Such clarifications will provide legal certainty, reduce unnecessary operational burden, and ensure a workable and risk-sound framework for cross-CSD foreign currency cash settlement arrangements.

Q2. Are there additional measures that should be considered for include in the draft RTS?

To address the arrangement of ‘responsibility without capability’ as described in the response to Question 1, an additional measure is required to create a workable and safe cooperative framework. Clearstream proposes to amend the legal text of the RTS to introduce a clear, proportionate, and legally binding responsibility for the designating CSD to support the designated CSD. 

We suggest the following amendments:

Proposed new recital
(4a) In order to ensure the sound management of credit and liquidity risks by a CSD-banking service provider designated pursuant to Article 54(2a) of Regulation (EU) No 909/2014, that provider should have access to the necessary information concerning the participants of the designating CSD. As the designating CSD holds the primary relationship with those participants and already possesses the relevant information as part of its own due diligence and risk management processes, the most effective and proportionate means to ensure the designated CSD can fulfil its prudential obligations should be for the designating CSD to provide that information. Such an arrangement should avoid the creation of duplicative and unnecessarily burdensome information-gathering processes, thereby upholding the principle of proportionality while ensuring a complete risk management framework.

 

Proposed amendments to Article 18a 

Additionally, Article 18a should be amended to reflect the cooperation mentioned in the EBA’s explanatory part. Although Question 1 refers to “other foreseeable operational arrangements”, the RTS text itself does not reference them. As for the new Recital reflecting the intentions of the EBA as stated in the preliminary part of the Consultation Paper, we propose the following amendments to Article 18a.

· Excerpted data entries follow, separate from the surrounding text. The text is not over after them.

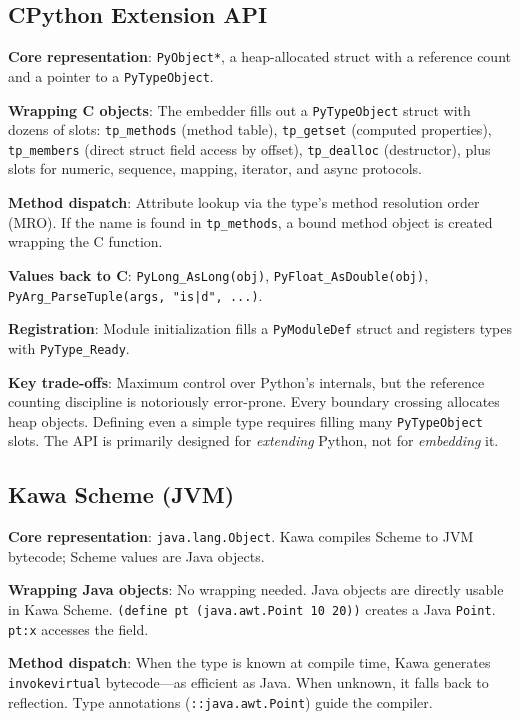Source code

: \documentclass[11pt]{article}
\begin{document}
\subsection{CPython Extension API}
\label{sec:cpython}

\textbf{Core representation}: \texttt{PyObject*}, a heap-allocated
struct with a reference count and a pointer to a
\texttt{PyTypeObject}.

\textbf{Wrapping C objects}: The embedder fills out a
\texttt{PyTypeObject} struct with dozens of slots:
\texttt{tp\_methods} (method table), \texttt{tp\_getset} (computed
properties), \texttt{tp\_members} (direct struct field access by
offset), \texttt{tp\_dealloc} (destructor), plus slots for numeric,
sequence, mapping, iterator, and async protocols.

\textbf{Method dispatch}: Attribute lookup via the type's method
resolution order (MRO).  If the name is found in
\texttt{tp\_methods}, a bound method object is created wrapping the C
function.

\textbf{Values back to C}: \texttt{PyLong\_AsLong(obj)},
\texttt{PyFloat\_AsDouble(obj)},
\texttt{PyArg\_ParseTuple(args, "is|d", ...)}.

\textbf{Registration}: Module initialization fills a
\texttt{PyModuleDef} struct and registers types with
\texttt{PyType\_Ready}.

\textbf{Key trade-offs}: Maximum control over Python's internals, but
the reference counting discipline is notoriously error-prone.  Every
boundary crossing allocates heap objects.  Defining even a simple type
requires filling many \texttt{PyTypeObject} slots.  The API is
primarily designed for \emph{extending} Python, not for
\emph{embedding} it.


\subsection{Kawa Scheme (JVM)}
\label{sec:kawa}

\textbf{Core representation}: \texttt{java.lang.Object}.  Kawa
compiles Scheme to JVM bytecode; Scheme values are Java objects.

\textbf{Wrapping Java objects}: No wrapping needed.  Java objects are
directly usable in Kawa Scheme.
\texttt{(define pt (java.awt.Point 10 20))} creates a Java
\texttt{Point}.  \texttt{pt:x} accesses the field.

\textbf{Method dispatch}: When the type is known at compile time, Kawa
generates \texttt{invokevirtual} bytecode---as efficient as Java.
When unknown, it falls back to reflection.  Type annotations
(\texttt{::java.awt.Point}) guide the compiler.
\end{document}
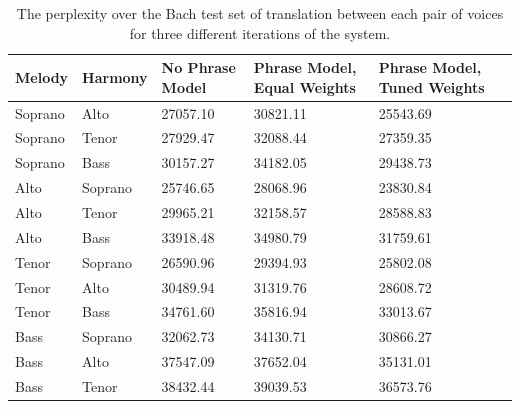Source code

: \documentclass{sig-alternate}
\begin{document}
\begin{table}[h]
  \begin{center}
      \begin{tabular}{| l | l | l | l | l | l |}
      \hline
     Melody & Harmony & No Phrase Model & Phrase Model, Equal Weights & Phrase Model, Tuned Weights \\ \hline
     Soprano & Alto & 27057.10 & 30821.11 & 25543.69 \\ \hline
     Soprano & Tenor & 27929.47 & 32088.44 & 27359.35 \\ \hline
     Soprano & Bass & 30157.27 & 34182.05 & 29438.73 \\ \hline
     Alto & Soprano & 25746.65 & 28068.96 & 23830.84 \\ \hline
     Alto & Tenor & 29965.21 & 32158.57 & 28588.83 \\ \hline
     Alto & Bass & 33918.48 & 34980.79 & 31759.61 \\ \hline
     Tenor & Soprano & 26590.96 & 29394.93 & 25802.08 \\ \hline
     Tenor & Alto & 30489.94 & 31319.76 & 28608.72 \\ \hline
     Tenor & Bass & 34761.60 & 35816.94 & 33013.67 \\ \hline
     Bass & Soprano & 32062.73 & 34130.71 & 30866.27 \\ \hline
     Bass & Alto & 37547.09 & 37652.04 & 35131.01 \\ \hline
     Bass & Tenor & 38432.44 & 39039.53 & 36573.76 \\ \hline
      \end{tabular}
  \end{center}
  \caption{The perplexity over the Bach test set of translation between each pair of voices for three different iterations of the system.}
\end{table}
\end{document}
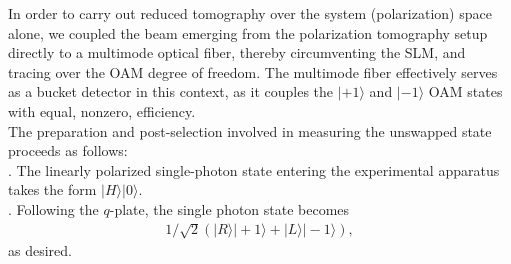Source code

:\documentclass[12pt]{iopart}
\begin{document}
In order to carry out reduced tomography over the system (polarization) space alone, we coupled the beam emerging from the polarization tomography setup directly to a multimode optical fiber, thereby circumventing the SLM, and tracing over the OAM degree of freedom. The multimode fiber effectively serves as a bucket detector in this context, as it couples the $|+1\rangle$ and $|-1\rangle$ OAM states with equal, nonzero, efficiency. \\

\noindent The preparation and post-selection involved in measuring the unswapped state proceeds as follows: \\

. The linearly polarized single-photon state entering the experimental apparatus takes the form $|H\rangle|0\rangle$. \\

. Following the $q$-plate, the single photon state becomes
%
\begin{eqnarray}\label{eq:genpsi}
	1/\sqrt{2}\left(|R\rangle|+1\rangle + |L\rangle|-1\rangle \right),
\end{eqnarray}
%
as desired.

\end{document}
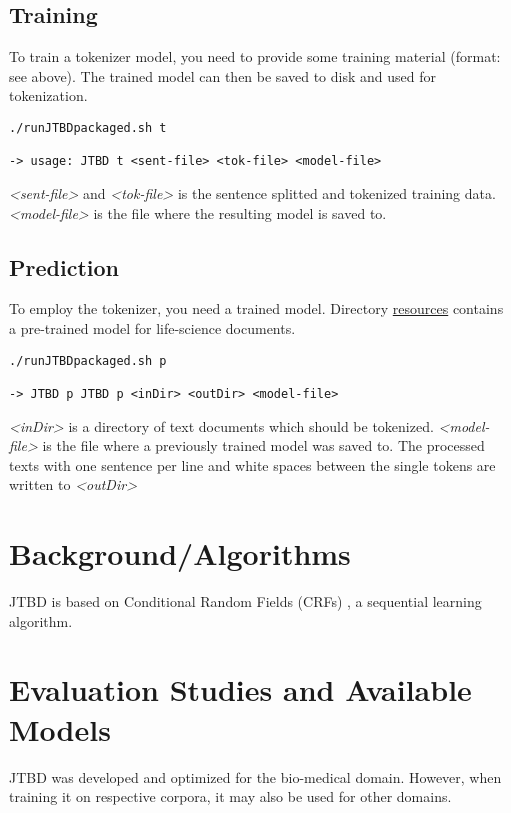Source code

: \documentclass[11pt,a4paper,halfparskip]{scrartcl}
\begin{document}
\subsection{Training}

To train a tokenizer model, you need to provide some training material
(format: see above). The trained model can then be saved to disk and
used for tokenization.

\begin{verbatim}
./runJTBDpackaged.sh t

-> usage: JTBD t <sent-file> <tok-file> <model-file>
\end{verbatim}

\textit{<sent-file>} and \textit{<tok-file>} is the sentence splitted
and tokenized training data. \textit{<model-file>} is the file where
the resulting model is saved to.

\subsection{Prediction}

To employ the tokenizer, you need a trained model. Directory
\url{resources} contains a pre-trained model for life-science documents.

\begin{verbatim}
./runJTBDpackaged.sh p

-> JTBD p JTBD p <inDir> <outDir> <model-file>
\end{verbatim}

\textit{<inDir>} is a directory of text documents which should be
tokenized. \textit{<model-file>} is the file where a previously
trained model was saved to. The processed texts with one sentence per
line and white spaces between the single tokens are written to
\textit{<outDir>}

\section{Background/Algorithms}
\label{sec:background}

JTBD is based on Conditional Random Fields (CRFs) \cite{lafferty01}, a
sequential learning algorithm. 

\section{Evaluation Studies and Available Models}

JTBD was developed and optimized for the bio-medical domain. However,
when training it on respective corpora, it may also be used for other
domains.
\end{document}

1. [Paragraph 1 remains unchanged]

2.For the purposes of ensuring compliance with paragraph 1, the CSD that designates the CSD-banking service provider ('the designating CSD') shall provide that provider with all necessary information concerning its participants making use of the service. The rules and procedures referred to in paragraph 1 shall ensure that the designated CSD-banking service provider:

(a) processes the information provided by the designating CSD to identify, monitor and manage any material credit risks;

(b) identifies material dependencies between the participants of the securities settlement system of the designating CSD and its own participants;

(c) regularly reviews risks arising from providing services listed under Section C of Annex I of Regulation (EU) No 909/2014 to the participants of the securities settlement systems of the designating CSD and takes mitigating action when appropriate.

3. [Paragraph 3 remains unchanged]

This amendment seamlessly embeds the designating CSD's obligation into the flow of the existing article, while remaining simple and direct as initially drafted by the EBA. It avoids new article or paragraph numbers, making the logic flow naturally, and is proportionate: Our proposal leverages information that the designating CSD already holds, creating a safe and efficient framework without imposing undue costs and complexity. Our proposed amendment is also legally unambiguous – that is, it transforms the intention of cooperation into a clear, binding legal duty for the designating CSD and a practical, achievable duty for the designated CSD (“processes the information”).

This measure is essential to ensure the entity responsible for the risk has the legal means to obtain the information needed to manage it.

 

Further textual clarity request: 

In the threshold RTS (Art. 54(5)), please embed “point (a)” directly in Article 2 (e.g., “for the designation of credit institutions in accordance with point (a) of Article 54(2a)…”). This will help to clarify that the scope only extends to designated credit institutions and prevents Articles 2 to 3 from being misread as applying to designated CSDs.

Q3. Are any of the proposed additional measures unnecessary or disproportionate?

The proposed amendment to Article 21(c)(iii) [via Article 1(7)] requires clarification. As the designating CSD does not grant credit, the intraday credit exposure is generated exclusively on the books of the designated CSD. The wording should be refined to eliminate any ambiguity and make it clear that the recording of exposures is limited to the books of the designated CSD providing the service.

Weakness of cross-referencing: The ongoing need to amend the RTS to align with CRR3 highlights the systemic weakness of relying on direct cross-references to dynamic regulations. This creates legal gaps whenever the source text is updated and requires constant maintenance.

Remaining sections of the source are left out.